Un «procès politique, qui est même un procès en sorcellerie»
Me Dassa-Deist, avocat du RN et de son trésorier Wallerand de Saint-Just, dénonce à ce titre la partialité du réquisitoire : «J’ai assisté à un manifeste politique». En effet, quoique produise la défense, «c’est suspect.» Un document présenté comme rédigé par un assistant mais SANS sa signature, «c’est suspect». Un autre document rédigé par un assistant AVEC sa signature, «c’est suspect». Un témoignage présenté en faveur du travail d’un assistant, «c’est suspect». Un courriel échangé entre un assistant et son député, «c’est suspect». Un constat d’huissier constatant la communauté de travail entre un député et son assistant, «c’est suspect». Un badge au nom d’un assistant à un salon européen, «c’est suspect». Quoique présente la défense comme preuves de travail, «c’est suspect» ! Tout est suspect peut-être tout simplement parce que pour l’accusation, être nationaliste et s’opposer à la dérive fédérale de l’Union européenne, «c’est suspect ».

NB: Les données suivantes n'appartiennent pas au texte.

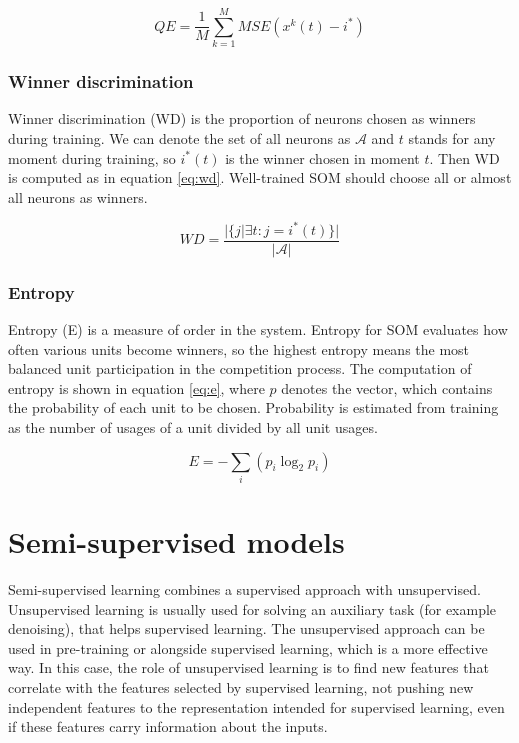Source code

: \begin{equation}
	\label{eq:qe}
	QE = \frac{1}{M} \sum_{k=1}^M MSE(x^k(t) - i^*) %
\end{equation}

\subsubsection{Winner discrimination}
Winner discrimination (WD) is the proportion of neurons chosen as winners during training. We can denote the set of all neurons as $\mathcal{A}$ and $t$ stands for any moment during training, so $i^*(t)$ is the winner chosen in moment $t$. Then WD is computed as in equation \ref{eq:wd}. Well-trained SOM should choose all or almost all neurons as winners.

\begin{equation}
	\label{eq:wd}
	WD = \frac{|\{j | \exists t : j = i^*(t)\}|}{|\mathcal{A}|}
\end{equation}

\subsubsection{Entropy}
Entropy (E) is a measure of order in the system. Entropy for SOM evaluates how often various units become winners, so the highest entropy means the most balanced unit participation in the competition process. The computation of entropy is shown in equation \ref{eq:e}, where $p$ denotes the vector, which contains the probability of each unit to be chosen. Probability is estimated from training as the number of usages of a unit divided by all unit usages.

\begin{equation}
	\label{eq:e}
	E = - \sum_i (p_i  \log_2{p_i})
\end{equation}

\section{Semi-supervised models}

Semi-supervised learning combines a supervised approach with unsupervised. Unsupervised learning is usually used for solving an auxiliary task (for example denoising), that helps supervised learning. The unsupervised approach can be used in pre-training or alongside supervised learning, which is a more effective way. In this case, the role of unsupervised learning is to find new features that correlate with the features selected by supervised learning, not pushing new independent features to the representation intended for supervised learning, even if these features carry information about the inputs. \cite{valpola2015}

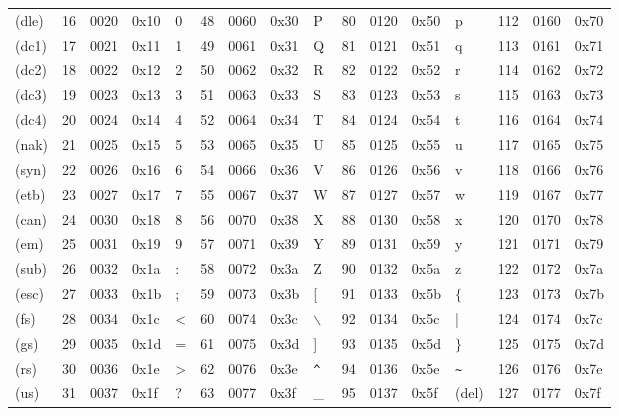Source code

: \documentclass{article}
\begin{document}
\begin{tabular}{lrll|lrll|lrll|lrll}
		(dle) & 16 & 0020 & 0x10 & 0 & 48 & 0060 & 0x30 & P & 80 & 0120 & 0x50 & p & 112 & 0160 & 0x70\\
		(dc1) & 17 & 0021 & 0x11 & 1 & 49 & 0061 & 0x31 & Q & 81 & 0121 & 0x51 & q & 113 & 0161 & 0x71\\
		(dc2) & 18 & 0022 & 0x12 & 2 & 50 & 0062 & 0x32 & R & 82 & 0122 & 0x52 & r & 114 & 0162 & 0x72\\
		(dc3) & 19 & 0023 & 0x13 & 3 & 51 & 0063 & 0x33 & S & 83 & 0123 & 0x53 & s & 115 & 0163 & 0x73\\
		(dc4) & 20 & 0024 & 0x14 & 4 & 52 & 0064 & 0x34 & T & 84 & 0124 & 0x54 & t & 116 & 0164 & 0x74\\
		(nak) & 21 & 0025 & 0x15 & 5 & 53 & 0065 & 0x35 & U & 85 & 0125 & 0x55 & u & 117 & 0165 & 0x75\\
		(syn) & 22 & 0026 & 0x16 & 6 & 54 & 0066 & 0x36 & V & 86 & 0126 & 0x56 & v & 118 & 0166 & 0x76\\
		(etb) & 23 & 0027 & 0x17 & 7 & 55 & 0067 & 0x37 & W & 87 & 0127 & 0x57 & w & 119 & 0167 & 0x77\\
		(can) & 24 & 0030 & 0x18 & 8 & 56 & 0070 & 0x38 & X & 88 & 0130 & 0x58 & x & 120 & 0170 & 0x78\\
		(em) & 25 & 0031 & 0x19 & 9 & 57 & 0071 & 0x39 & Y & 89 & 0131 & 0x59 & y & 121 & 0171 & 0x79\\
		(sub) & 26 & 0032 & 0x1a & : & 58 & 0072 & 0x3a & Z & 90 & 0132 & 0x5a & z & 122 & 0172 & 0x7a\\
		(esc) & 27 & 0033 & 0x1b & ; & 59 & 0073 & 0x3b & [ & 91 & 0133 & 0x5b & $\{$ & 123 & 0173 & 0x7b\\
		(fs) & 28 & 0034 & 0x1c & < & 60 & 0074 & 0x3c & $\backslash$ & 92 & 0134 & 0x5c & | & 124 & 0174 & 0x7c\\
		(gs) & 29 & 0035 & 0x1d & = & 61 & 0075 & 0x3d & ] & 93 & 0135 & 0x5d & $\}$ & 125 & 0175 & 0x7d\\
		(rs) & 30 & 0036 & 0x1e & > & 62 & 0076 & 0x3e & \verb+^+ & 94 & 0136 & 0x5e & \verb+~+ & 126 & 0176 & 0x7e\\
		(us) & 31 & 0037 & 0x1f & ? & 63 & 0077 & 0x3f & \_ & 95 & 0137 & 0x5f & (del) & 127 & 0177 & 0x7f\\
		\hline
		\end{tabular}
\end{document}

Ainsi «ce procès politique, [serait] même un procès en sorcellerie». Tous au goulag ? De fait, même les opposants à Marine Le Pen sont bien obligés d’en convenir. Le dernier en date, Jean-Pierre Chevènement, ancien ministre socialiste, en témoigne lui-même dans Le Figaro daté du 25 novembre : « Marine Le Pen subit un harcèlement judiciaire disproportionné ».
Malgré cet acharnement, force est de constater, que plus les européistes veulent bâillonner les élus nationalistes, plus les électeurs leur accordent leur confiance. En démocratie, l’électeur reste in fine le juge suprême.